The six Asian heroes were formally recognized in awarding rites on Wednesday at the Cultural Center of the Philippines that also paid tribute to the 1962 RM awardee for international understanding, Mother Teresa, who will be made a saint by the Vatican onSept. 4.
The Ramon Magsaysay Award Foundation, which celebrates the “greatness of spirit” of Asians who have dared to create social good in their communities, named the awardees this year as Ombudsman Conchita Carpio Morales, Indian Karnatic musician Thodur Madabusi Krishna, Indian human rights activist Bezwada Wilson, Japan Overseas Cooperation Volunteers, Laos’ Vientiane Rescue, Indonesia’s Dompet Dhuafa.
“I thank the [RMAF] for showing us consistently for 50 years now that giants walk among us. The annual search reminds us of something so beautiful: that our world is getting better, not worse,” said Robredo.
“That we can, if we so desire, unite rather than divide. That beyond the daily desperation, we can choose to find inspiration and act on them,” said Robredo in her congratulatory remarks.
Robredo said she was deeply honored to address the ceremonies as the RM awardees were chosen for living for causes bigger than themselves and for helping change society in a major way and that her late husband Jesse also accepted the RM award 16 years ago.
The vice president previously attended the occasion twice—when her husband accepted the award for government service in 2000 and in 2012 when the RMAF paid tribute to the late interior secretary following his death in a plane crash.
Jesse died with two others when the plane he was aboard en route to Naga City crashed in waters off Masbate City on Aug. 18, four years ago.
While remembering her husband’s influence and hard work to help change society and paying tribute to each of this year’s awardees, Robredo encouraged others to play their part and move to become “the final leg” of the awardees’ work.
“It is not just [the six awardees] who are players in the games of humanity and inspiration. You are, too,” she said. “Find the giant and the hero in you and the sacrifices and hard work will finally find root in the societies of the world.”
“Without you, without your daily acts of kindness and inspiration and goodness, the awards will not be fully successful. It is you who will give the final free throw,” she added.
She also said ideas were more powerful than guns, persuasive than money and “more commanding even than dictators,” when used to cultivate humanity.

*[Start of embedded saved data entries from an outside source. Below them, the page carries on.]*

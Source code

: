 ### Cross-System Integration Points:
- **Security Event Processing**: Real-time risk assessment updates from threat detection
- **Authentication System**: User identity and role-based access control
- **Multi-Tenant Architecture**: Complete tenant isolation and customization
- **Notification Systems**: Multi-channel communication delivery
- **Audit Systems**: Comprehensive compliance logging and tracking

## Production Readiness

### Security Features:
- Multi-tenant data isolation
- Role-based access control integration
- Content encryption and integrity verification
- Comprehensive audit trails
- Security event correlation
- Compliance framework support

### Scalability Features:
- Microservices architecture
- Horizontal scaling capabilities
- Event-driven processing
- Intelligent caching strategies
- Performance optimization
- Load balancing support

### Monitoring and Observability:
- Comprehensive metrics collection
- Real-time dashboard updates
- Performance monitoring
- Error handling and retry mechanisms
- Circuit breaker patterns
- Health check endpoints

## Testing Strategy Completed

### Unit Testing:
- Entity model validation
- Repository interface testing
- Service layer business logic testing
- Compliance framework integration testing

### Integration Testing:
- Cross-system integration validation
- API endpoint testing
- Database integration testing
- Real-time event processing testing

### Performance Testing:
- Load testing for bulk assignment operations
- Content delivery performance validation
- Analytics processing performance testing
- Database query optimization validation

She lauded Wilson for going against centuries of social mind conditioning and liberating hundreds of thousands of “dalits,” India’s untouchables, from manual scavenging of human waste and the guts of the volunteers of Vientiane Rescue for running a 24/7 emergency assistance to victims of road accidents despite meager funds.
Robredo also praised Krishna for teaching aristocratic Karnatik music even to the underprivileged, liberating people from “artificial divisions of caste and race.” “This is how you remake the fabric of culture and literally create a better world,” she said.

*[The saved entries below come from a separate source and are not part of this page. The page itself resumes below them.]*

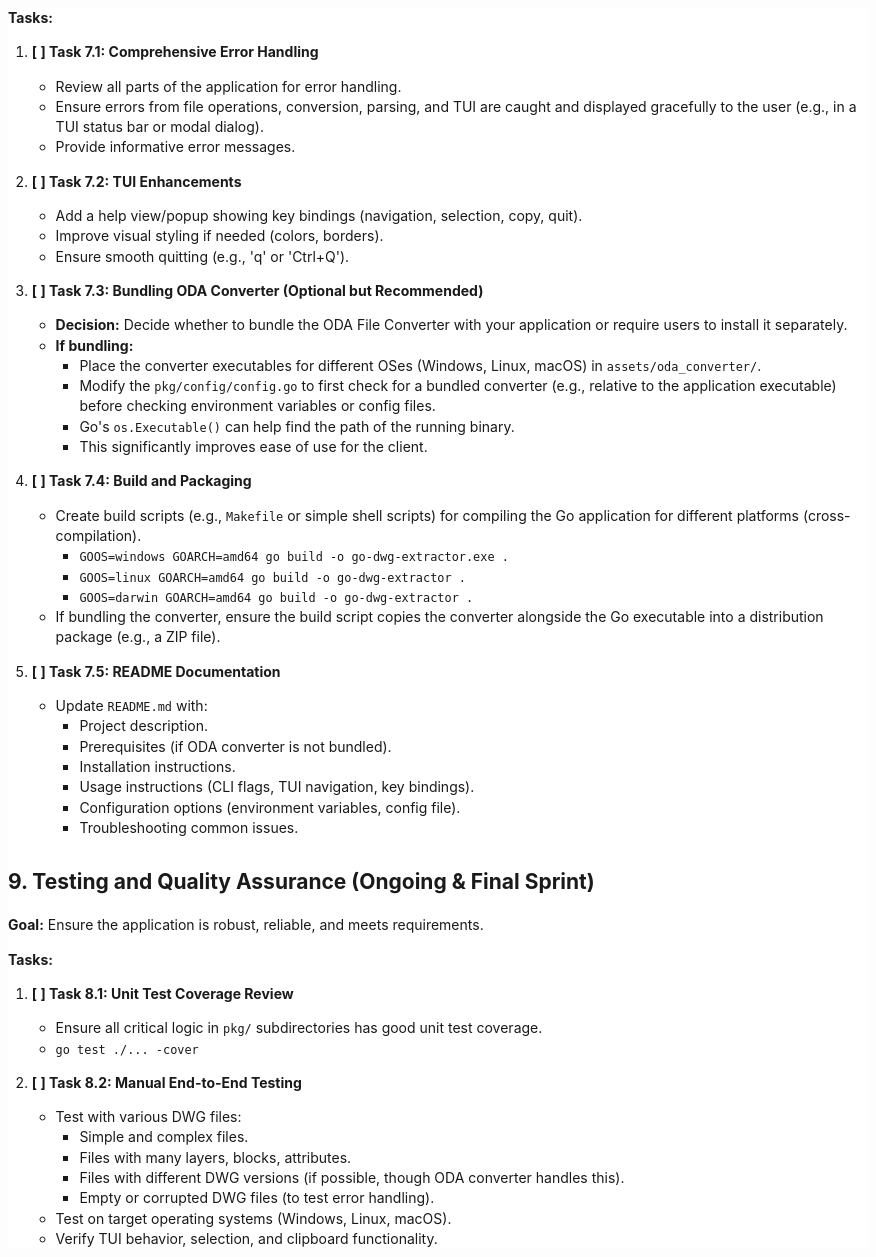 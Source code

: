 **Tasks:**

1.  **[ ] Task 7.1: Comprehensive Error Handling**
    * Review all parts of the application for error handling.
    * Ensure errors from file operations, conversion, parsing, and TUI are caught and displayed gracefully to the user (e.g., in a TUI status bar or modal dialog).
    * Provide informative error messages.

2.  **[ ] Task 7.2: TUI Enhancements**
    * Add a help view/popup showing key bindings (navigation, selection, copy, quit).
    * Improve visual styling if needed (colors, borders).
    * Ensure smooth quitting (e.g., 'q' or 'Ctrl+Q').

3.  **[ ] Task 7.3: Bundling ODA Converter (Optional but Recommended)**
    * **Decision:** Decide whether to bundle the ODA File Converter with your application or require users to install it separately.
    * **If bundling:**
        * Place the converter executables for different OSes (Windows, Linux, macOS) in `assets/oda_converter/`.
        * Modify the `pkg/config/config.go` to first check for a bundled converter (e.g., relative to the application executable) before checking environment variables or config files.
        * Go's `os.Executable()` can help find the path of the running binary.
        * This significantly improves ease of use for the client.

4.  **[ ] Task 7.4: Build and Packaging**
    * Create build scripts (e.g., `Makefile` or simple shell scripts) for compiling the Go application for different platforms (cross-compilation).
        * `GOOS=windows GOARCH=amd64 go build -o go-dwg-extractor.exe .`
        * `GOOS=linux GOARCH=amd64 go build -o go-dwg-extractor .`
        * `GOOS=darwin GOARCH=amd64 go build -o go-dwg-extractor .`
    * If bundling the converter, ensure the build script copies the converter alongside the Go executable into a distribution package (e.g., a ZIP file).

5.  **[ ] Task 7.5: README Documentation**
    * Update `README.md` with:
        * Project description.
        * Prerequisites (if ODA converter is not bundled).
        * Installation instructions.
        * Usage instructions (CLI flags, TUI navigation, key bindings).
        * Configuration options (environment variables, config file).
        * Troubleshooting common issues.

## 9. Testing and Quality Assurance (Ongoing & Final Sprint)

**Goal:** Ensure the application is robust, reliable, and meets requirements.

**Tasks:**

1.  **[ ] Task 8.1: Unit Test Coverage Review**
    * Ensure all critical logic in `pkg/` subdirectories has good unit test coverage.
    * `go test ./... -cover`

2.  **[ ] Task 8.2: Manual End-to-End Testing**
    * Test with various DWG files:
        * Simple and complex files.
        * Files with many layers, blocks, attributes.
        * Files with different DWG versions (if possible, though ODA converter handles this).
        * Empty or corrupted DWG files (to test error handling).
    * Test on target operating systems (Windows, Linux, macOS).
    * Verify TUI behavior, selection, and clipboard functionality.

The leaders of Dompet Dhuafa were also true examples of integrity through their full transparency and accountability in running their philantrophic organization that allowed zakat collections to genuinely benefit the poor, she said.
“You see, the true test of integrity is how people handle money. Money and the power that comes with it can sometimes blind even those who have good intentions…but I believe the leaders of Dompet Dhuafa have figured this out,” she said.
Robredo also lauded Morales for “her strict, professional and systematic efforts” that “have resulted in the makeover of the Office of the Ombudsman, turning it into a beacon of hope for a nation yearning for stronger institutions.”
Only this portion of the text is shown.